» **YOUR OBJECTIVE**:
Pull every line with "theory" from the entries below.

** Opening AVAILABLE RECORDS block **

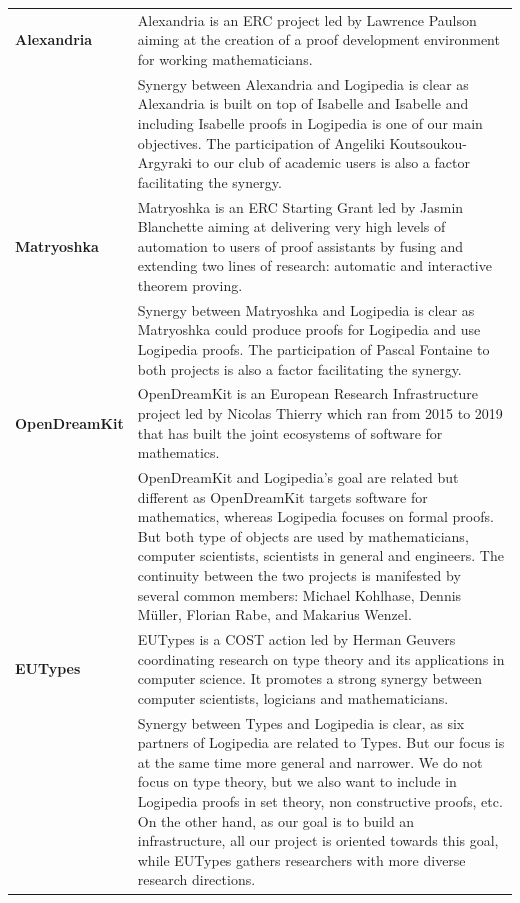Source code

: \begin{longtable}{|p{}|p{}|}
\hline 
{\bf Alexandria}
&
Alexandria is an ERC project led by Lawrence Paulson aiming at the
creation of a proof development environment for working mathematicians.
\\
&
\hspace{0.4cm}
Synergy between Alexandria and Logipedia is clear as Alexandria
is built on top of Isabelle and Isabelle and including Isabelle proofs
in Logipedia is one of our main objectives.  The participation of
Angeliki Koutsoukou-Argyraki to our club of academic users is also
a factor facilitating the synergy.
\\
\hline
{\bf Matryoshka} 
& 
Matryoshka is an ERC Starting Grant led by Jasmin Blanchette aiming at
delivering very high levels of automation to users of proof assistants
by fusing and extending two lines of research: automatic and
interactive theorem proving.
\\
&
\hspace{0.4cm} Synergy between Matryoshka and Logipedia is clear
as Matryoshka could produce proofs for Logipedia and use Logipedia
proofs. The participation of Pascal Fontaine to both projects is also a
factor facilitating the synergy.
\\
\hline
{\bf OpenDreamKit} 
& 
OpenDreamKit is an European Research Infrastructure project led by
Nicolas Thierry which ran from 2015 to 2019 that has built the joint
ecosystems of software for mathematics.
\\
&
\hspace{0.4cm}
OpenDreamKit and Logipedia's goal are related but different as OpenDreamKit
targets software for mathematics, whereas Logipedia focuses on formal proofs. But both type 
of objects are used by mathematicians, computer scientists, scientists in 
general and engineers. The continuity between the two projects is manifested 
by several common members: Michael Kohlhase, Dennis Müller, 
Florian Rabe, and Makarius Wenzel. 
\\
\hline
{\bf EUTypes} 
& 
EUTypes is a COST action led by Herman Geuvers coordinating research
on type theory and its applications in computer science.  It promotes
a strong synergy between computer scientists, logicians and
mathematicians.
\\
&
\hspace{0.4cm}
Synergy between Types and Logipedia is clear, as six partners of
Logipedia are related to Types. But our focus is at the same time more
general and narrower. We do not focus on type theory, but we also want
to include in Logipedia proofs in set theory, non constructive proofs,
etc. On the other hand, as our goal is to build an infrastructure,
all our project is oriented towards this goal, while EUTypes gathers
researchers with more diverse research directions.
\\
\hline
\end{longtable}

** Closing AVAILABLE RECORDS block **
** Opening AVAILABLE RECORDS block **

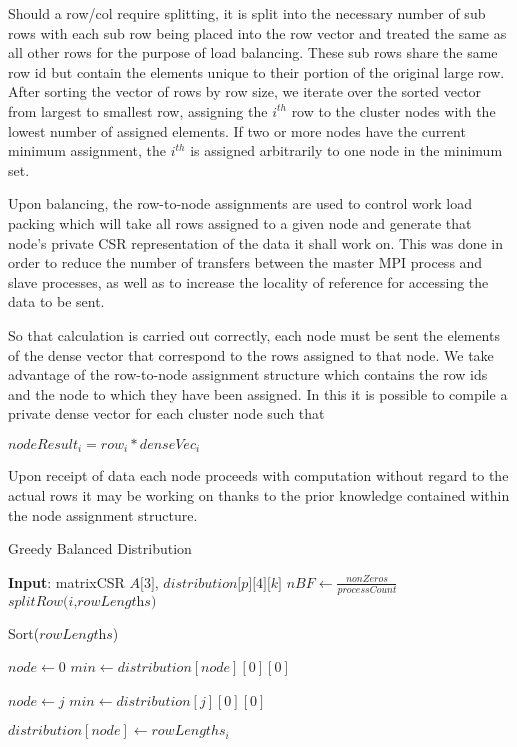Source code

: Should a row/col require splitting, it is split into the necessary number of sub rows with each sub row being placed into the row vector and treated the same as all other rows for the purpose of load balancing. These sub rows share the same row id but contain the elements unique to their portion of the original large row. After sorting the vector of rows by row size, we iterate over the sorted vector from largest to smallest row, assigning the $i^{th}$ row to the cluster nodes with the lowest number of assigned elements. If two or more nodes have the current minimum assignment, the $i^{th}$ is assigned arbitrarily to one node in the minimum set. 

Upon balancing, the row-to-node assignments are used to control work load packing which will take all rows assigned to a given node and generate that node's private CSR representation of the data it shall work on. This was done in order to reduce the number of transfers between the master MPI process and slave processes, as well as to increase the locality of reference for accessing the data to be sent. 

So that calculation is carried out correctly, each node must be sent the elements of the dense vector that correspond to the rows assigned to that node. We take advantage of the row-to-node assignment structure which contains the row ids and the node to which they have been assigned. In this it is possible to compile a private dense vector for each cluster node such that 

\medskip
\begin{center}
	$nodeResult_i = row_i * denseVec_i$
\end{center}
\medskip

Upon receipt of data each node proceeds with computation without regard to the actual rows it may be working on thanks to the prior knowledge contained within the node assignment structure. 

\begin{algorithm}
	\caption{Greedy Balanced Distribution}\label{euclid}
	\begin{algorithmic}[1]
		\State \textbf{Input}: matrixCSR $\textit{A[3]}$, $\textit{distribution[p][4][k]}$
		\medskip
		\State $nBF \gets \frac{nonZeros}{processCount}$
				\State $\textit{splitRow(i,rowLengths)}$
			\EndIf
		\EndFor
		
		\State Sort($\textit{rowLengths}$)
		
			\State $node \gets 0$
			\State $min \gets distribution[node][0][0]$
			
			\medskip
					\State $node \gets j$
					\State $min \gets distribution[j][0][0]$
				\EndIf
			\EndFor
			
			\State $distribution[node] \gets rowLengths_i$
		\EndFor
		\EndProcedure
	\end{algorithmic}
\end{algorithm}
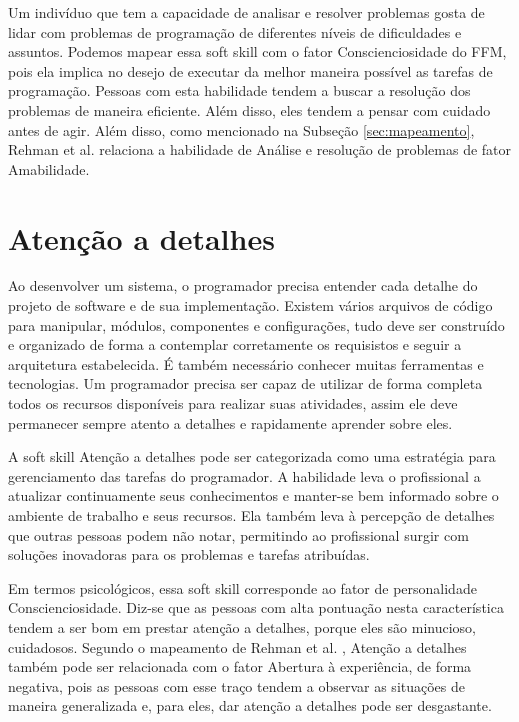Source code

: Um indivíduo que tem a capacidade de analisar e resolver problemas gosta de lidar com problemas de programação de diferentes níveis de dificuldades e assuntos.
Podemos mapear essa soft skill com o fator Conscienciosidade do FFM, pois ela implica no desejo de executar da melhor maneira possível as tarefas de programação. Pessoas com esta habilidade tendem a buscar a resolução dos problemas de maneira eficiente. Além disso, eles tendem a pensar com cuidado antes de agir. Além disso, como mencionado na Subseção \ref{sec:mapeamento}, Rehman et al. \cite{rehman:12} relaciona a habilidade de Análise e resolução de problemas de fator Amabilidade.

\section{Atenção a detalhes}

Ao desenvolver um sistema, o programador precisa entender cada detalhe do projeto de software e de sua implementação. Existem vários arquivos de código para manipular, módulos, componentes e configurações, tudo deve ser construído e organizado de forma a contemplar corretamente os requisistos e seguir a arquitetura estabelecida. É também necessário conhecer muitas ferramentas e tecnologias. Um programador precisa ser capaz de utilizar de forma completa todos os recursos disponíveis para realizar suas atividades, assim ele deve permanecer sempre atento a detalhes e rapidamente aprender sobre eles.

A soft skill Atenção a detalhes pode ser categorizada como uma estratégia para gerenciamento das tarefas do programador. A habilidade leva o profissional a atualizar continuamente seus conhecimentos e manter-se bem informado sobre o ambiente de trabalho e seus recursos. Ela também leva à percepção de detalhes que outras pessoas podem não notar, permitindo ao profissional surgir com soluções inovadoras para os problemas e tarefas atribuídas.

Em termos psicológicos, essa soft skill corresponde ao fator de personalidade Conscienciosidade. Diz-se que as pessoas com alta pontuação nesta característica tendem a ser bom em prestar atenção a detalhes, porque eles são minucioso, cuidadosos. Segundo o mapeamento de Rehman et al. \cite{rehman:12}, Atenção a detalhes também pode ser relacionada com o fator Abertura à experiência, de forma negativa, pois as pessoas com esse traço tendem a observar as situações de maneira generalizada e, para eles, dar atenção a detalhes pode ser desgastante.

** Closing AVAILABLE RECORDS block **

» **TASK SOLUTION**:
on type theory and its applications in computer science.  It promotes
general and narrower. We do not focus on type theory, but we also want
to include in Logipedia proofs in set theory, non constructive proofs,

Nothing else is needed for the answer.